Champions of Orthodoxy
35. St. John Chrysostom and the Mouth That Would Not Flatter Power
Champions of Orthodoxy: saints and martyrs who preserved what they received.
"Cry, cease not, lift up thy voice like a trumpet." - Isaias 58:1
St. John Chrysostom stands among the champions of orthodoxy because he would not use sacred speech to protect corruption. His eloquence was not display. It was a weapon placed in service of truth, repentance, and judgment. He preached against luxury, clerical negligence, moral softness, and public vice even when those with power preferred silence.
That witness is especially needed now. The Church does not need more polished evasions. She needs mouths that will not flatter power.
Chrysostom teaches that the pulpit is not a place to preserve comfort. A preacher is not sent to entertain hearers, manage their feelings, or protect his own position. He is sent to speak what God requires for the good of souls.
This is why he remains such a necessary saint. In every corrupt age, there are pressures to make sacred speech safe, pleasant, and strategically incomplete. Chrysostom destroys that model.
Modern men often treat sharp preaching as automatically excessive. Chrysostom proves the opposite. When a people is asleep, flattery is cruelty. Clarity, even when painful, may be mercy.

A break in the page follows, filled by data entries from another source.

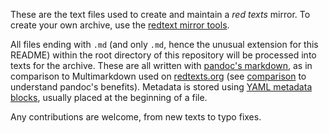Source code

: These are the text files used to create and maintain a *red texts*
mirror. To create your own archive, use the [redtext mirror
tools](https://github.com/xatasan/rt-mirror).

All files ending with `.md` (and only `.md`, hence the unusual
extension for this README) within the root directory of this
repository will be processed into texts for the archive. These are all
written with [pandoc's
markdown](http://pandoc.org/MANUAL.html#pandocs-markdown), as in
comparison to Multimarkdown used on
[redtexts.org](https://redtexts.org) (see
[comparison](https://github.com/jgm/pandoc/wiki/Pandoc-vs-Multimarkdown)
to understand pandoc's benefits). Metadata is stored using [YAML
metadata
blocks](http://pandoc.org/MANUAL.html#extension-yaml_metadata_block),
usually placed at the beginning of a file. 

Any contributions are welcome, from new texts to typo fixes.

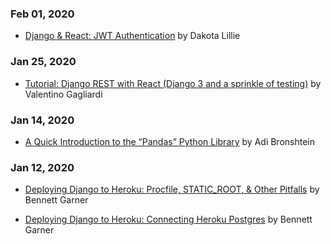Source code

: ### Feb 01, 2020
- [Django & React: JWT Authentication](https://medium.com/@dakota.lillie/django-react-jwt-authentication-5015ee00ef9a) by Dakota Lillie


### Jan 25, 2020
- [Tutorial: Django REST with React (Django 3 and a sprinkle of testing)](https://www.valentinog.com/blog/drf/) by Valentino Gagliardi

### Jan 14, 2020
- [A Quick Introduction to the “Pandas” Python Library](https://towardsdatascience.com/a-quick-introduction-to-the-pandas-python-library-f1b678f34673) by Adi Bronshtein

### Jan 12, 2020
- [Deploying Django to Heroku: Procfile, STATIC_ROOT, & Other Pitfalls](https://medium.com/@BennettGarner/deploying-django-to-heroku-procfile-static-root-other-pitfalls-e7ab8b2ba33b) by Bennett Garner

- [Deploying Django to Heroku: Connecting Heroku Postgres](https://medium.com/@BennettGarner/deploying-django-to-heroku-connecting-heroku-postgres-fcc960d290d1) by Bennett Garner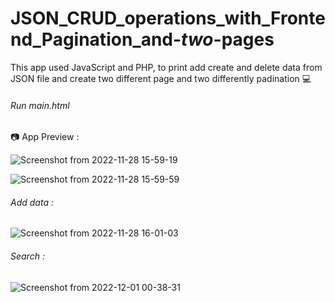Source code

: # JSON_CRUD_operations_with_Frontend_Pagination_and-_two_-pages
This app used JavaScript and PHP, to print add create and delete data from  JSON file and create two different page and two differently padination :computer:

###### Run main.html
:camera:  App Preview :


![Screenshot from 2022-11-28 15-59-19](https://user-images.githubusercontent.com/80916754/204924788-0e3713e5-caca-474b-9cca-3e45d1dec1b9.png)

![Screenshot from 2022-11-28 15-59-59](https://user-images.githubusercontent.com/80916754/204925190-b41a1b5d-0a43-4b27-8624-a42c6299b121.png)

 ###### Add data :
 
 ![Screenshot from 2022-11-28 16-01-03](https://user-images.githubusercontent.com/80916754/204925345-6f66366d-571c-4b3c-b6c0-835e9e73c340.png)


 ###### Search :
 
 ![Screenshot from 2022-12-01 00-38-31](https://user-images.githubusercontent.com/80916754/204925598-843a5515-cd75-4b29-b97a-7b849903afc9.png)
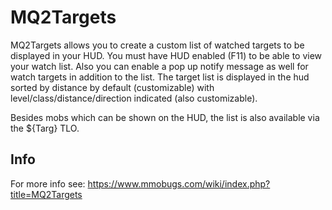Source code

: # MQ2Targets

MQ2Targets allows you to create a custom list of watched targets to be displayed in your HUD. You must have HUD enabled (F11) to be able to view your watch list. Also you can enable a pop up notify message as well for watch targets in addition to the list. The target list is displayed in the hud sorted by distance by default (customizable) with level/class/distance/direction indicated (also customizable).

Besides mobs which can be shown on the HUD, the list is also available via the ${Targ} TLO.

## Info

For more info see: https://www.mmobugs.com/wiki/index.php?title=MQ2Targets
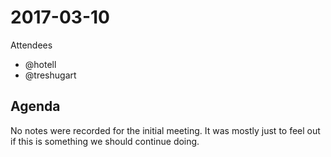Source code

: # 2017-03-10

Attendees

- @hotell
- @treshugart

## Agenda

No notes were recorded for the initial meeting. It was mostly just to feel out if this is something we should continue doing.
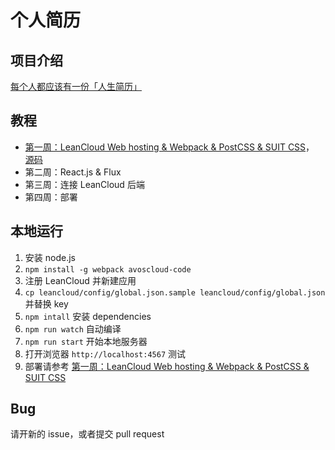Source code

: # 个人简历

## 项目介绍

[每个人都应该有一份「人生简历」](http://zhuanlan.zhihu.com/12in12/20015683)

## 教程

- [第一周：LeanCloud Web hosting & Webpack & PostCSS & SUIT CSS](https://github.com/huchenme/timeline/blob/master/tutorials/week-1.md)， [源码](https://github.com/huchenme/timeline/tree/week1)
- 第二周：React.js & Flux
- 第三周：连接 LeanCloud 后端
- 第四周：部署

## 本地运行

1. 安装 node.js
2. `npm install -g webpack avoscloud-code`
3. 注册 LeanCloud 并新建应用
4. `cp leancloud/config/global.json.sample leancloud/config/global.json` 并替换 key
5. `npm intall` 安装 dependencies
6. `npm run watch` 自动编译
7. `npm run start` 开始本地服务器
8. 打开浏览器 `http://localhost:4567` 测试
9. 部署请参考 [第一周：LeanCloud Web hosting & Webpack & PostCSS & SUIT CSS](https://github.com/huchenme/timeline/blob/master/tutorials/week-1.md)

## Bug

请开新的 issue，或者提交 pull request
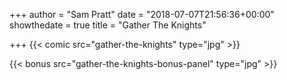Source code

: +++
author = "Sam Pratt"
date = "2018-07-07T21:56:36+00:00"
showthedate = true
title = "Gather The Knights"

+++
{{< comic src="gather-the-knights" type="jpg" >}}

{{< bonus src="gather-the-knights-bonus-panel" type="jpg" >}}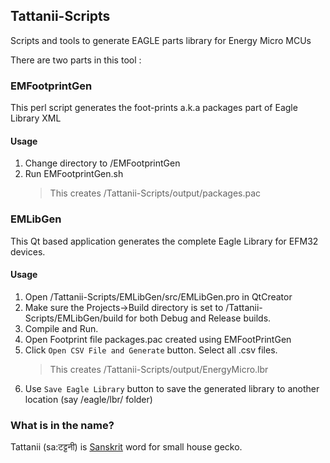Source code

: ## Tattanii-Scripts

Scripts and tools to generate EAGLE parts library for Energy Micro MCUs

There are two parts in this tool :

### EMFootprintGen

This perl script generates the foot-prints a.k.a packages part of Eagle Library XML

#### Usage

1. Change directory to /EMFootprintGen
2. Run EMFootprintGen.sh
    > This creates /Tattanii-Scripts/output/packages.pac

### EMLibGen

This Qt based application generates the complete Eagle Library for EFM32 devices.

#### Usage

1. Open /Tattanii-Scripts/EMLibGen/src/EMLibGen.pro in QtCreator
2. Make sure the Projects->Build directory is set to /Tattanii-Scripts/EMLibGen/build for both Debug and Release builds.
3. Compile and Run.
4. Open Footprint file packages.pac created using EMFootPrintGen
5. Click `Open CSV File and Generate` button. Select all .csv files.
    > This creates /Tattanii-Scripts/output/EnergyMicro.lbr
6. Use `Save Eagle Library` button to save the generated library to another location (say /eagle/lbr/ folder)

### What is in the name?

Tattanii (sa:टट्टनी) is [Sanskrit](http://en.wikipedia.org/wiki/Sanskrit) word for small house gecko.



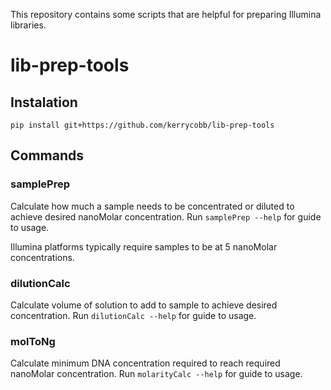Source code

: This repository contains some scripts that are helpful for preparing Illumina libraries.
# lib-prep-tools

## Instalation
`pip install git+https://github.com/kerrycobb/lib-prep-tools`

## Commands
### samplePrep
Calculate how much a sample needs to be concentrated or diluted to achieve desired 
nanoMolar concentration. Run `samplePrep --help` for guide to usage.

Illumina platforms typically require samples to be at 5 nanoMolar concentrations.

### dilutionCalc
Calculate volume of solution to add to sample to achieve desired concentration.
Run `dilutionCalc --help` for guide to usage.

### molToNg
Calculate minimum DNA concentration required to reach required nanoMolar concentration.
Run `molarityCalc --help` for guide to usage.


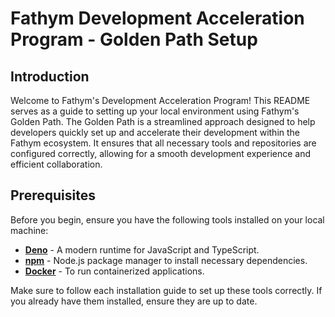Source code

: # Fathym Development Acceleration Program - Golden Path Setup

## Introduction

Welcome to Fathym's Development Acceleration Program! This README serves as a guide to setting up your local environment using Fathym's Golden Path. The Golden Path is a streamlined approach designed to help developers quickly set up and accelerate their development within the Fathym ecosystem. It ensures that all necessary tools and repositories are configured correctly, allowing for a smooth development experience and efficient collaboration.

## Prerequisites

Before you begin, ensure you have the following tools installed on your local machine:

- **[Deno](https://deno.land/manual@v1.12.2/getting_started/installation)** - A modern runtime for JavaScript and TypeScript.
- **[npm](https://docs.npmjs.com/downloading-and-installing-node-js-and-npm)** - Node.js package manager to install necessary dependencies.
- **[Docker](https://docs.docker.com/get-docker/)** - To run containerized applications.

Make sure to follow each installation guide to set up these tools correctly. If you already have them installed, ensure they are up to date.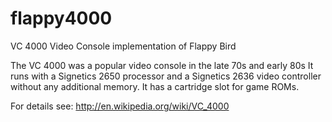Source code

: flappy4000
==========

VC 4000 Video Console implementation of Flappy Bird

The VC 4000 was a popular video console in the late 70s and early 80s
It runs with a Signetics 2650 processor and a Signetics 2636 video 
controller without any additional memory. It has a cartridge slot for
game ROMs.

For details see: http://en.wikipedia.org/wiki/VC_4000
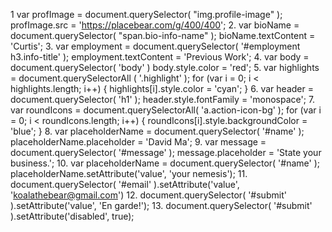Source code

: 1
  var profImage = document.querySelector( "img.profile-image" );
  profImage.src = 'https://placebear.com/g/400/400';
2.
  var bioName = document.querySelector( "span.bio-info-name" );
  bioName.textContent = 'Curtis';
3.
  var employment = document.querySelector( '#employment h3.info-title' );
  employment.textContent = 'Previous Work';
4.
  var body = document.querySelector( 'body' )
  body.style.color = 'red';
5.
  var highlights = document.querySelectorAll ( '.highlight' );
  for (var i = 0; i < highlights.length; i++) {
    highlights[i].style.color = 'cyan';
  }
6.
  var header = document.querySelector( 'h1' );
  header.style.fontFamily = 'monospace';
7.
  var roundIcons = document.querySelectorAll( 'a.action-icon-bg' );
  for (var i = 0; i < roundIcons.length; i++) {
    roundIcons[i].style.backgroundColor = 'blue';
  }
8.
  var placeholderName = document.querySelector( '#name' );
  placeholderName.placeholder = 'David Ma';
9.
  var message = document.querySelector( '#message' );
  message.placeholder = 'State your business.';
10.
  var placeholderName = document.querySelector( '#name' );
  placeholderName.setAttribute('value', 'your nemesis');
11.
  document.querySelector( '#email' ).setAttribute('value', 'koalathebear@gmail.com')
12.
  document.querySelector( '#submit' ).setAttribute('value', 'En garde!');
13.
document.querySelector( '#submit' ).setAttribute('disabled', true);
 
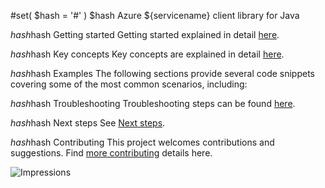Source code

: #set( $hash = '#' )
$hash Azure ${servicename} client library for Java

$hash$hash Getting started
Getting started explained in detail [here][SDK_README_GETTING_STARTED].

$hash$hash Key concepts
Key concepts are explained in detail [here][SDK_README_KEY_CONCEPTS].

$hash$hash Examples
The following sections provide several code snippets covering some of the most common scenarios, including:

$hash$hash Troubleshooting
Troubleshooting steps can be found [here][SDK_README_TROUBLESHOOTING].

$hash$hash Next steps
See [Next steps][SDK_README_NEXT_STEPS].

$hash$hash Contributing
This project welcomes contributions and suggestions. Find [more contributing][SDK_README_CONTRIBUTING] details here.

<!-- LINKS -->
[SDK_README_CONTRIBUTING]: https://github.com/Azure/azure-sdk-for-java/blob/main/sdk/${servicedirectory}/${artifactId}/README.md#contributing
[SDK_README_GETTING_STARTED]: https://github.com/Azure/azure-sdk-for-java/blob/main/sdk/${servicedirectory}/${artifactId}/README.md#getting-started
[SDK_README_TROUBLESHOOTING]: https://github.com/Azure/azure-sdk-for-java/blob/main/sdk/${servicedirectory}/${artifactId}/README.md#troubleshooting
[SDK_README_KEY_CONCEPTS]: https://github.com/Azure/azure-sdk-for-java/blob/main/sdk/${servicedirectory}/${artifactId}/README.md#key-concepts
[SDK_README_NEXT_STEPS]: https://github.com/Azure/azure-sdk-for-java/blob/main/sdk/${servicedirectory}/${artifactId}/README.md#next-steps

![Impressions](https://azure-sdk-impressions.azurewebsites.net/api/impressions/azure-sdk-for-java%2Fsdk%2F${servicedirectory}%2F${artifactId}%2FREADME.png)
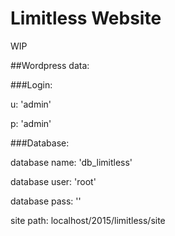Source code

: # Limitless Website

WIP



##Wordpress data:

###Login:

u: 'admin'

p: 'admin'

###Database:

database name: 'db_limitless'

database user: 'root'

database pass: ''

site path: localhost/2015/limitless/site
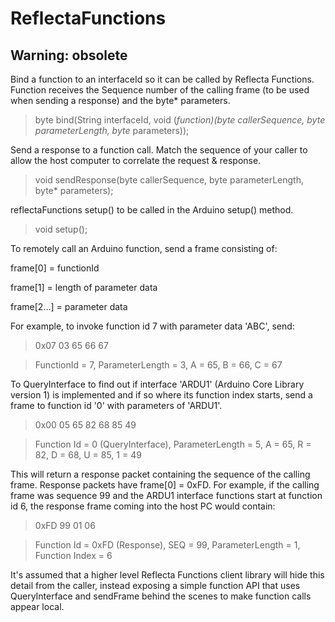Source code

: # ReflectaFunctions #

## Warning: obsolete ##

Bind a function to an interfaceId so it can be called by Reflecta Functions.  Function receives the Sequence number of the calling frame (to be used when sending a response) and the byte* parameters.
>  byte bind(String interfaceId, void (*function)(byte callerSequence, byte parameterLength, byte* parameters));

Send a response to a function call.  Match the sequence of your caller to allow the host computer to correlate the request & response.
> void sendResponse(byte callerSequence, byte parameterLength, byte* parameters);

reflectaFunctions setup() to be called in the Arduino setup() method.
> void setup();

To remotely call an Arduino function, send a frame consisting of:

frame[0] = functionId

frame[1] = length of parameter data

frame[2...] = parameter data

For example, to invoke function id 7 with parameter data 'ABC', send:

> 0x07 03 65 66 67

> FunctionId = 7, ParameterLength = 3, A = 65, B = 66, C = 67

To QueryInterface to find out if interface 'ARDU1' (Arduino Core Library version 1) is implemented and if so where its function index starts, send a frame to function id '0' with parameters of 'ARDU1'.

> 0x00 05 65 82 68 85 49

> Function Id = 0 (QueryInterface), ParameterLength = 5, A = 65, R = 82, D = 68, U = 85, 1 = 49

This will return a response packet containing the sequence of the calling frame.  Response packets have frame[0] = 0xFD.  For example, if the calling frame was sequence 99 and the ARDU1 interface functions start at function id 6, the response frame coming into the host PC would contain:

> 0xFD 99 01 06

> Function Id = 0xFD (Response), SEQ = 99, ParameterLength = 1, Function Index = 6

It's assumed that a higher level Reflecta Functions client library will hide this detail from the caller, instead exposing a simple function API that uses QueryInterface and sendFrame behind the scenes to make function calls appear local.
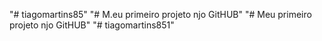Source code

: "# tiagomartins85" 
"# M.eu primeiro projeto njo GitHUB" 
"# Meu primeiro projeto njo GitHUB" 
"# tiagomartins851" 
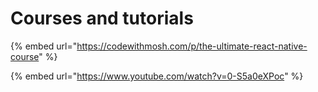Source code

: # Courses and tutorials

{% embed url="https://codewithmosh.com/p/the-ultimate-react-native-course" %}

{% embed url="https://www.youtube.com/watch?v=0-S5a0eXPoc" %}
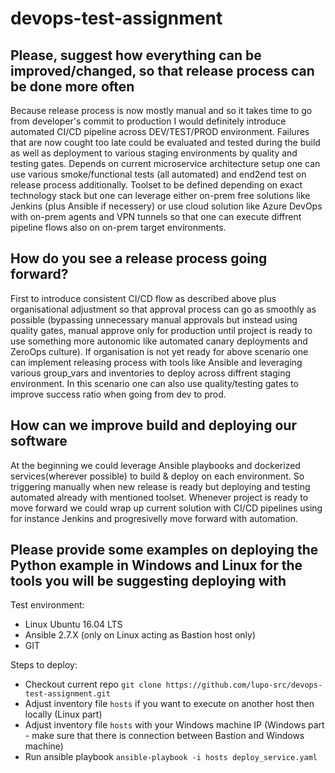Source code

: # devops-test-assignment
## Please, suggest how everything can be improved/changed, so that release process can be done more often
Because release process is now mostly manual and so it takes time to go from developer's commit to production I would definitely introduce automated CI/CD pipeline across DEV/TEST/PROD environment. Failures that are now cought too late could be evaluated and tested during the build as well as deployment to various staging environments by quality and testing gates. Depends on current microservice architecture setup one can use various smoke/functional tests (all automated) and end2end test on release process additionally. Toolset to be defined depending on exact technology stack but one can leverage either on-prem free solutions like Jenkins (plus Ansible if necessery) or use cloud solution like Azure DevOps with on-prem agents and VPN tunnels so that one can execute diffrent pipeline flows also on on-prem target environments.

## How do you see a release process going forward?
First to introduce consistent CI/CD flow as described above plus organisational adjustment so that approval process can go as smoothly as possible (bypassing unnecessary manual approvals but instead using quality gates, manual approve only for production until project is ready to use something more autonomic like automated canary deployments and ZeroOps culture).
If organisation is not yet ready for above scenario one can implement releasing process with tools like Ansible and leveraging various group_vars and inventories to deploy across diffrent staging environment. In this scenario one can also use quality/testing gates to improve success ratio when going from dev to prod.

## How can we improve build and deploying our software
At the beginning we could leverage Ansible playbooks and dockerized services(wherever possible) to build & deploy on each environment. So triggering manually when new release is ready but deploying and testing automated already with mentioned toolset. Whenever project is ready to move forward we could wrap up current solution with CI/CD pipelines using for instance Jenkins and progresivelly move forward with automation.

## Please provide some examples on deploying the Python example in Windows and Linux for the tools you will be suggesting deploying with
Test environment:
* Linux Ubuntu 16.04 LTS
* Ansible 2.7.X (only on Linux acting as Bastion host only)
* GIT

Steps to deploy:
* Checkout current repo `git clone https://github.com/lupo-src/devops-test-assignment.git`
* Adjust inventory file `hosts` if you want to execute on another host then locally (Linux part)
* Adjust inventory file `hosts` with your Windows machine IP (Windows part - make sure that there is connection between Bastion and Windows machine)
* Run ansible playbook `ansible-playbook -i hosts deploy_service.yaml`
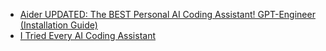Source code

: - [Aider UPDATED: The BEST Personal AI Coding Assistant! GPT-Engineer (Installation Guide)](https://youtu.be/hWezAgvYPt8)
- [I Tried Every AI Coding Assistant](https://youtu.be/TXtnFw9eDmM)
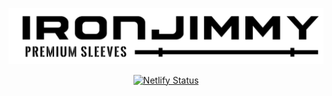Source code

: <p align="center">
    <a href="https://ironjimmy.com">
        <img alt="Iron Jimmy Sleeves" src="/static/images/iron-jimmy-sleeves.png" width="750">
    </a>
</p>

<p align="center">
    <a href="https://app.netlify.com/sites/iron-jimmy/deploys">
        <img alt="Netlify Status" src="https://api.netlify.com/api/v1/badges/7b54d8d0-1c1e-4a26-82ac-725a9d99a1b7/deploy-status">
    </a>
</p>
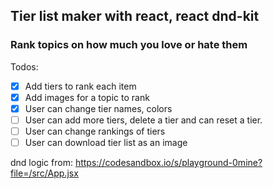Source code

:## Tier list maker with react, react dnd-kit

### Rank topics on how much you love or hate them

Todos:

- [x] Add tiers to rank each item
- [x] Add images for a topic to rank
- [x] User can change tier names, colors
- [ ] User can add more tiers, delete a tier and can reset a tier.
- [ ] User can change rankings of tiers
- [ ] User can download tier list as an image

dnd logic from: https://codesandbox.io/s/playground-0mine?file=/src/App.jsx
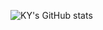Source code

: <!--![header](https://capsule-render.vercel.app/api?type=wave&color=auto&height=300&section=header&text=Welcome!!&fontSize=90)-->

![KY's GitHub stats](https://github-readme-stats-git-masterrstaa-rickstaa.vercel.app/api?username=kyahn23&theme=dark)

<!--
**kyahn23/kyahn23** is a ✨ _special_ ✨ repository because its `README.md` (this file) appears on your GitHub profile.

Here are some ideas to get you started:

- 🔭 I’m currently working on ...
- 🌱 I’m currently learning ...
- 👯 I’m looking to collaborate on ...
- 🤔 I’m looking for help with ...
- 💬 Ask me about ...
- 📫 How to reach me: ...
- 😄 Pronouns: ...
- ⚡ Fun fact: ...
-->

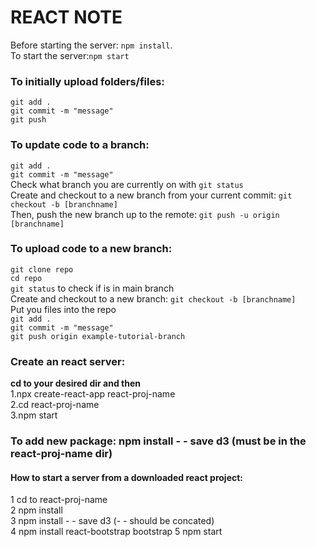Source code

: # REACT NOTE

Before starting the server: `npm install`.<br>
To start the server:`npm start`<br>

### To initially upload folders/files:
`git add .`<br>
`git commit -m "message"`<br>
`git push`

### To update code to a branch:<br>
`git add .`<br>
`git commit -m "message"`<br>
Check what branch you are currently on with `git status` <br>
Create and checkout to a new branch from your current commit: `git checkout -b [branchname]`<br>
Then, push the new branch up to the remote: `git push -u origin [branchname]`

### To upload code to a new branch:<br>
`git clone repo`<br>
`cd repo`<br>
`git status` to check if is in main branch<br>
Create and checkout to a new branch: `git checkout -b [branchname]`<br>
Put you files into the repo<br>
`git add .`<br>
`git commit -m "message"`<br>
`git push origin example-tutorial-branch`


### Create an react server:<br>
**cd to your desired dir and then<br>**
1.npx create-react-app react-proj-name<br>
2.cd react-proj-name<br>
3.npm start<br>

### To add new package: npm install - - save d3 (must be in the react-proj-name dir)<br>

#### How to start a server from a downloaded react project:<br>
1 cd to react-proj-name<br>
2 npm install<br>
3 npm install - - save d3 (- - should be concated)<br>
4 npm install react-bootstrap bootstrap
5 npm start<br>

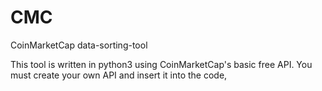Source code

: # CMC
CoinMarketCap data-sorting-tool

This tool is written in python3 using CoinMarketCap's basic free API.
You must create your own API and insert it into the code,


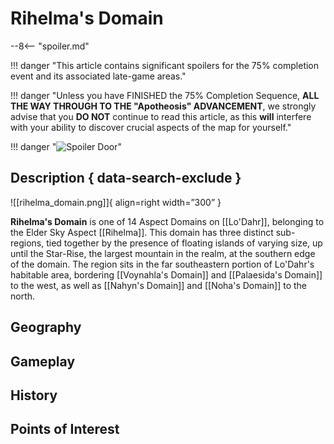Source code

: # Rihelma's Domain

--8<-- "spoiler.md"

!!! danger "This article contains significant spoilers for the 75% completion event and its associated late-game areas."

!!! danger "Unless you have FINISHED the 75% Completion Sequence, **ALL THE WAY THROUGH TO THE "Apotheosis" ADVANCEMENT**, we strongly advise that you **DO NOT** continue to read this article, as this **will** interfere with your ability to discover crucial aspects of the map for yourself."

!!! danger "![Spoiler Door](/assets/img/spoiler_door.png)"

## Description { data-search-exclude }

![[rihelma_domain.png]]{ align=right width=”300” }

**Rihelma's Domain** is one of 14 Aspect Domains on [[Lo'Dahr]], belonging to the Elder Sky Aspect [[Rihelma]]. This domain has three distinct sub-regions, tied together by the presence of floating islands of varying size, up until the Star-Rise, the largest mountain in the realm, at the southern edge of the domain. The region sits in the far southeastern portion of Lo'Dahr's habitable area, bordering [[Voynahla's Domain]] and [[Palaesida's Domain]] to the west, as well as [[Nahyn's Domain]] and [[Noha's Domain]] to the north.

## Geography

## Gameplay

## History

## Points of Interest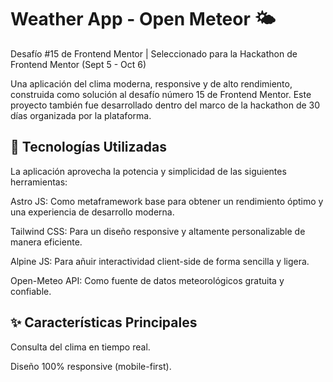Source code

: # Weather App - Open Meteor 🌤️

Desafío #15 de Frontend Mentor | Seleccionado para la Hackathon de Frontend Mentor (Sept 5 - Oct 6)

Una aplicación del clima moderna, responsive y de alto rendimiento, construida como solución al desafío número 15 de Frontend Mentor. Este proyecto también fue desarrollado dentro del marco de la hackathon de 30 días organizada por la plataforma.

## 🚀 Tecnologías Utilizadas
La aplicación aprovecha la potencia y simplicidad de las siguientes herramientas:

Astro JS: Como metaframework base para obtener un rendimiento óptimo y una experiencia de desarrollo moderna.

Tailwind CSS: Para un diseño responsive y altamente personalizable de manera eficiente.

Alpine JS: Para añuir interactividad client-side de forma sencilla y ligera.

Open-Meteo API: Como fuente de datos meteorológicos gratuita y confiable.

## ✨ Características Principales

Consulta del clima en tiempo real.

Diseño 100% responsive (mobile-first).

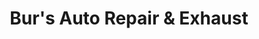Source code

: ---
title: "Bur's Auto Repair & Exhaust"
url: /cheboygan/burs-auto-repair-and-exhaust/
shop: car repair
---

This makes him a true ally of the remnant. He teaches that speech formed by charity is not always soft. Sometimes it must disturb in order to save.
The present crisis is filled with clerical caution, managed language, and fear of consequence. Many religious voices still speak as though preserving institutional calm were more important than naming corruption or warning souls. Chrysostom stands as a rebuke to that whole habit.
He shows that a bishop or priest may suffer exile, contradiction, or ruin for refusing to flatter power, yet remain far more Catholic than men who preserve favor by silence.
St. John Chrysostom and the mouth that would not flatter power belong among the champions of orthodoxy because he teaches that truth spoken with force can be a work of pastoral charity. The Church is not served by sacred eloquence detached from courage.
Chrysostom reminds her that the golden mouth must still be a truthful mouth.
Footnotes
- Isaias 58:1.
- St. John Chrysostom, Homily I on Eutropius, §§1, 5.
- St. John Chrysostom, On the Priesthood, Book II, chs. 1-4; Book VI, ch. 4.